- Exercise description
Of all the lines below, output only those starting at the one with "funzionalità" and ending at the one with "## 1、在 webstorm 中使用 Emmet 语法", both ends included, exactly as written.

[Stored entries]
┌────────

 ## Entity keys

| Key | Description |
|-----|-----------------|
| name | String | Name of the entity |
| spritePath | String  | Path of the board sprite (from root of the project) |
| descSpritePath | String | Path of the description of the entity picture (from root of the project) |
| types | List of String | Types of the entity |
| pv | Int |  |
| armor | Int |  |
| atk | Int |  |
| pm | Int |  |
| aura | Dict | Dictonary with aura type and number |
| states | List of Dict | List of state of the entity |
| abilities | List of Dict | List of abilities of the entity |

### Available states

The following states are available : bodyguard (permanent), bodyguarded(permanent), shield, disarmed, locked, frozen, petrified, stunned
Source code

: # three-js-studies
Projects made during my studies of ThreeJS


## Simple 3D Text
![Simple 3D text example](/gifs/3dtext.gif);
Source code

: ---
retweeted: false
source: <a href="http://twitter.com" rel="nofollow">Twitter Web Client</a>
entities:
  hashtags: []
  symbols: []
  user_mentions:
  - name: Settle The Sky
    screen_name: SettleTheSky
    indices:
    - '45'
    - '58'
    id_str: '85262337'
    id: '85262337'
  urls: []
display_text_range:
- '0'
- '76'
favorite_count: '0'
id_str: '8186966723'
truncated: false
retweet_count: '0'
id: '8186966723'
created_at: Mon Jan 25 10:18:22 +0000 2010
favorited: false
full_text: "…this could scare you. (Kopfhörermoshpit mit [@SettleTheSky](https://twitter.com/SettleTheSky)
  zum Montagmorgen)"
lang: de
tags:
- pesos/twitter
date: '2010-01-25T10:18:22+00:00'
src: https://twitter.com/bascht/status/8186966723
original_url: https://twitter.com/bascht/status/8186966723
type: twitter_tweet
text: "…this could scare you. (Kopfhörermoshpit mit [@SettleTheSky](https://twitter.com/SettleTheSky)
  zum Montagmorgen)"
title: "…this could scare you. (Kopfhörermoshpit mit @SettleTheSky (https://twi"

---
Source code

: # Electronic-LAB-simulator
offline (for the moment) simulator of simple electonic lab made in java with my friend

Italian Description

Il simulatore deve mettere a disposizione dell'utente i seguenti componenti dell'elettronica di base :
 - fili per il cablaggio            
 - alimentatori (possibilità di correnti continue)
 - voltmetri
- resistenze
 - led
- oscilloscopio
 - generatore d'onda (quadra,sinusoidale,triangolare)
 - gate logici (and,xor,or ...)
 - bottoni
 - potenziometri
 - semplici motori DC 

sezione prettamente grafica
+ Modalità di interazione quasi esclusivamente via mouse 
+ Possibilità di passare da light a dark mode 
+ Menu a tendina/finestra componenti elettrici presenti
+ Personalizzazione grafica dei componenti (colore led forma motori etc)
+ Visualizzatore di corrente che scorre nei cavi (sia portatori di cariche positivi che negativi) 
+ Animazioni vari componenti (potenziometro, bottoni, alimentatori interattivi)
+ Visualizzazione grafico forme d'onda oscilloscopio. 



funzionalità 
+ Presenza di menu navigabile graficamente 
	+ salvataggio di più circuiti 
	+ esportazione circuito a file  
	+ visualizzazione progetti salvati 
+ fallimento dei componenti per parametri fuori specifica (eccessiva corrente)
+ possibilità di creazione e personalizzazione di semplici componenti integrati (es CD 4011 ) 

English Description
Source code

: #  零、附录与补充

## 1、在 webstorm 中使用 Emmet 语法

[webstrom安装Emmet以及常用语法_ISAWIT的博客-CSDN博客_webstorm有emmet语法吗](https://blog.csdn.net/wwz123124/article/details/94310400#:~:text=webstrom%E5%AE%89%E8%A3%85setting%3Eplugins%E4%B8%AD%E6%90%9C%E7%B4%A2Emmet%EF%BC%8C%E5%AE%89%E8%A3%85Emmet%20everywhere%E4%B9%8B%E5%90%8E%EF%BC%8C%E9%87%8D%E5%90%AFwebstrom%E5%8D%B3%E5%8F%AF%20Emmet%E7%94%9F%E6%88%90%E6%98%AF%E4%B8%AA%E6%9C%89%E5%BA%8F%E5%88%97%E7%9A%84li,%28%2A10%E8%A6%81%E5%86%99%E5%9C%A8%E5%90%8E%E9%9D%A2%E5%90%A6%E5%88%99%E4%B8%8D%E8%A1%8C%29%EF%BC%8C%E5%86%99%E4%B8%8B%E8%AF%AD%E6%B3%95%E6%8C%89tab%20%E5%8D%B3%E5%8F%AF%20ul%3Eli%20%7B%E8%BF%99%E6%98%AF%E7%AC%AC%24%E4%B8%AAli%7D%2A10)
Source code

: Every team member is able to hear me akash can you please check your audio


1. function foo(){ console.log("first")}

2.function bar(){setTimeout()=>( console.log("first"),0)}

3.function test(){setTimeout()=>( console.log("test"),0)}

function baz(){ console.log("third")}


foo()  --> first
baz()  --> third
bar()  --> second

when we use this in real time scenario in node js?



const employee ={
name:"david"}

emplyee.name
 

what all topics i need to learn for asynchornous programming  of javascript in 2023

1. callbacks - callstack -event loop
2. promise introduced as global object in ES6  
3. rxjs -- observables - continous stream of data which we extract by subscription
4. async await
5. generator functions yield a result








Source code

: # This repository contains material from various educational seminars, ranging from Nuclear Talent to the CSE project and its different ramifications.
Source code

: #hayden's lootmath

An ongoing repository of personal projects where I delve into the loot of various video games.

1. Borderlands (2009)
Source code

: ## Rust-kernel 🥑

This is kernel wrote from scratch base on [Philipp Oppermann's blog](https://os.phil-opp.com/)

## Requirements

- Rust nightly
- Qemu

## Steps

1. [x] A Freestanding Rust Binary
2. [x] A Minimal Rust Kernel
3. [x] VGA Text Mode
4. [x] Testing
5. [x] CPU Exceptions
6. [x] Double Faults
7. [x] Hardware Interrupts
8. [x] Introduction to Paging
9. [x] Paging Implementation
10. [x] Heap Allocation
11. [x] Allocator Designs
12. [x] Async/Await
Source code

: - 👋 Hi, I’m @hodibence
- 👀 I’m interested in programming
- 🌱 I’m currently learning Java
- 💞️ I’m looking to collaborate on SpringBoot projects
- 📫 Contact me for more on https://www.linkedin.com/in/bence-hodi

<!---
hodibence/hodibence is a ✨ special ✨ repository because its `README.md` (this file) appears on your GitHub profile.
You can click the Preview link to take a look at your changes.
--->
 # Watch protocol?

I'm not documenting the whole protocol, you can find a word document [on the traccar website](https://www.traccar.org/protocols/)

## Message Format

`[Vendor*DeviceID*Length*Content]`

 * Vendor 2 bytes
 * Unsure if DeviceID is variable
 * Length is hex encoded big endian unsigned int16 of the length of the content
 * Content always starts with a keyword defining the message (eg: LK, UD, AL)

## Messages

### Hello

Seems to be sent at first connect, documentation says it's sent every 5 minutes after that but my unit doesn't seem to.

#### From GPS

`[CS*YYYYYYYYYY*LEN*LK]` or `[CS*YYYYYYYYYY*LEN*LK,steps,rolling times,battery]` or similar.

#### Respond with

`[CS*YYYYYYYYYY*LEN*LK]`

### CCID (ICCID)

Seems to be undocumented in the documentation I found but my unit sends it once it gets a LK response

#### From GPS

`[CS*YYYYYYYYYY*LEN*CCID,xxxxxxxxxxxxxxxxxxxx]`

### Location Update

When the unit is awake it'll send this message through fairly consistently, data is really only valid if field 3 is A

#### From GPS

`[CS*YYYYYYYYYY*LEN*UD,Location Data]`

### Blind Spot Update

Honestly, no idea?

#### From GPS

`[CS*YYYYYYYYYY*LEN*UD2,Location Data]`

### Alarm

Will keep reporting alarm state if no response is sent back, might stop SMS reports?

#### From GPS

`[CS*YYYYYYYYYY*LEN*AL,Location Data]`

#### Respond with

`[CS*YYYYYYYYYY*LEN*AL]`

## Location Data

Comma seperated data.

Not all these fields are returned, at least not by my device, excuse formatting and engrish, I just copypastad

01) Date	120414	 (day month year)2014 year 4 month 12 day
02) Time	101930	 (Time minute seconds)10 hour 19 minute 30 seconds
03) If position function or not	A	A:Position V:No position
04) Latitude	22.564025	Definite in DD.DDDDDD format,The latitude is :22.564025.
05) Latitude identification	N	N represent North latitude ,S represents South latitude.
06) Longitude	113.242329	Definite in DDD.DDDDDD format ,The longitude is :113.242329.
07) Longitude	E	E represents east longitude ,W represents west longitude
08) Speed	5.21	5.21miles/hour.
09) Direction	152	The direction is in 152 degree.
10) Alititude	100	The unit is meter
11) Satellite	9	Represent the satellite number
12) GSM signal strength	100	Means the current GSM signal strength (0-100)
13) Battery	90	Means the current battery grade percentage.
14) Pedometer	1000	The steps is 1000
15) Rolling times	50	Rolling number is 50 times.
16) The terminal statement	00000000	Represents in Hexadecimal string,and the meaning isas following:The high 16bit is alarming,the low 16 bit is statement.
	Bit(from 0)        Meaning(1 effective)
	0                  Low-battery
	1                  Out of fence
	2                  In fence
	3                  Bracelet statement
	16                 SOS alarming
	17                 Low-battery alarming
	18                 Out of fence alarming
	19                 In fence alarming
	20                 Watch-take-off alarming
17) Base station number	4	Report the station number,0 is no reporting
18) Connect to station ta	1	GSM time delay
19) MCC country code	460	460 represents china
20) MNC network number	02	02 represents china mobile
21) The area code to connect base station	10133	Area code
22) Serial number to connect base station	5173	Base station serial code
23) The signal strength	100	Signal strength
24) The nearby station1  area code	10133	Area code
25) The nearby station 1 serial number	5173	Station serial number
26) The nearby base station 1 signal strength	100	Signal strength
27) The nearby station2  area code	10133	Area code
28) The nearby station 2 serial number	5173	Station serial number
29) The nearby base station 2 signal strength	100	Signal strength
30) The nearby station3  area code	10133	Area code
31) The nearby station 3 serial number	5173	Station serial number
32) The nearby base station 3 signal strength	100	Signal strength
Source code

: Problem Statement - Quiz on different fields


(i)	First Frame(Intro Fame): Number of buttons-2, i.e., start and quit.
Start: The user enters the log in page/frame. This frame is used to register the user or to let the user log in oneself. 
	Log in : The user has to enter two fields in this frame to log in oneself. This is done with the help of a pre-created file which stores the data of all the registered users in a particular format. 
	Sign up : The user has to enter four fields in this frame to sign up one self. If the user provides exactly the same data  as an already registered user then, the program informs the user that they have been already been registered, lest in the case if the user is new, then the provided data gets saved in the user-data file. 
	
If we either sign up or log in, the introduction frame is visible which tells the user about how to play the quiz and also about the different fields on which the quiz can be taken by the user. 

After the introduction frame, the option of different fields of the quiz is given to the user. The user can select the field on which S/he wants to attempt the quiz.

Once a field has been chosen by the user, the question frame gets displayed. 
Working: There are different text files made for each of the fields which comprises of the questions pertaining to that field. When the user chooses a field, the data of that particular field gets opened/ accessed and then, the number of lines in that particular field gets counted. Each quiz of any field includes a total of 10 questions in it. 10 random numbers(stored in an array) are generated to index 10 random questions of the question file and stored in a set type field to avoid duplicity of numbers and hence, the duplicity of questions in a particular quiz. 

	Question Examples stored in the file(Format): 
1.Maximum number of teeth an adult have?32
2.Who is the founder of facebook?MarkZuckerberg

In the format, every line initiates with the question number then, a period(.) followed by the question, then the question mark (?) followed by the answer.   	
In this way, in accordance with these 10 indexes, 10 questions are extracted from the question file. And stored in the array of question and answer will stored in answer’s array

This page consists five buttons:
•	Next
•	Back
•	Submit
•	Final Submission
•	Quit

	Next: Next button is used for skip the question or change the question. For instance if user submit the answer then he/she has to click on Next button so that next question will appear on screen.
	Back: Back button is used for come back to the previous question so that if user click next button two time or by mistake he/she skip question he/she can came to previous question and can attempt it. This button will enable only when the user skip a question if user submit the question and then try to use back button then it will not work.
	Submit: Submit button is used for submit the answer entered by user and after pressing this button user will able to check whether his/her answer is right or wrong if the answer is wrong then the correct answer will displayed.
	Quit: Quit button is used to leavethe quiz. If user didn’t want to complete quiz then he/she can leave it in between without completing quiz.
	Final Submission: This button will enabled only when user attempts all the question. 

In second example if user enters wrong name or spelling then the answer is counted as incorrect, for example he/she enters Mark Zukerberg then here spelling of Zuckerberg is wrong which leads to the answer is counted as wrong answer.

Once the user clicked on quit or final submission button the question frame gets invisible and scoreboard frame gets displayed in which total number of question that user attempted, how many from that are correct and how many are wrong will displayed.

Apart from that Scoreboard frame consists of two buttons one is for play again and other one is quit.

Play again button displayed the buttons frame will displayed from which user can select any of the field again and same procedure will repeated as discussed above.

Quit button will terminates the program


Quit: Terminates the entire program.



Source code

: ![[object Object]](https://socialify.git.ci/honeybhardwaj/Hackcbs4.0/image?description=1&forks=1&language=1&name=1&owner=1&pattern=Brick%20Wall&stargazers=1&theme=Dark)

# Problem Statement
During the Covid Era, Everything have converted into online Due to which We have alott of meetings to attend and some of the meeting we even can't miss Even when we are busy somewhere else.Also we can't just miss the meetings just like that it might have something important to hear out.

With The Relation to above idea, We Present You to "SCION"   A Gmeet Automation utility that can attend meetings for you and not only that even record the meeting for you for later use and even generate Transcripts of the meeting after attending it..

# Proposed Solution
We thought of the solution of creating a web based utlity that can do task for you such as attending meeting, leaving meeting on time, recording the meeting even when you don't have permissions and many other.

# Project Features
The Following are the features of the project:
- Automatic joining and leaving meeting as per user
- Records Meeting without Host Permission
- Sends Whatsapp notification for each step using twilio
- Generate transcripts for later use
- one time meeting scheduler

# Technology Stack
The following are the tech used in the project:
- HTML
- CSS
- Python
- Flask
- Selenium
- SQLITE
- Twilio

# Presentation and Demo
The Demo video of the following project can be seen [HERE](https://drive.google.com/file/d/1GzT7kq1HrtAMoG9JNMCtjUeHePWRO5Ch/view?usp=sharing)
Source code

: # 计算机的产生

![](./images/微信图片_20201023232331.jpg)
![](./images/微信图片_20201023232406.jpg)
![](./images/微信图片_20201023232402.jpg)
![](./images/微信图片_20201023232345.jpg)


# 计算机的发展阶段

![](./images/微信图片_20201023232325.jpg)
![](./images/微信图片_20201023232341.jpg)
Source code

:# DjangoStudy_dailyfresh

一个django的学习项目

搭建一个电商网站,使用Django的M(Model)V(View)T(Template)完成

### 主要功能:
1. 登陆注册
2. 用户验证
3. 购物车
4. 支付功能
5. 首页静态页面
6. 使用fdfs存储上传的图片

└────────

- Task answer
funzionalità 
+ Presenza di menu navigabile graficamente 
	+ salvataggio di più circuiti 
	+ esportazione circuito a file  
	+ visualizzazione progetti salvati 
+ fallimento dei componenti per parametri fuori specifica (eccessiva corrente)
+ possibilità di creazione e personalizzazione di semplici componenti integrati (es CD 4011 ) 

English Description
Source code

: #  零、附录与补充

## 1、在 webstorm 中使用 Emmet 语法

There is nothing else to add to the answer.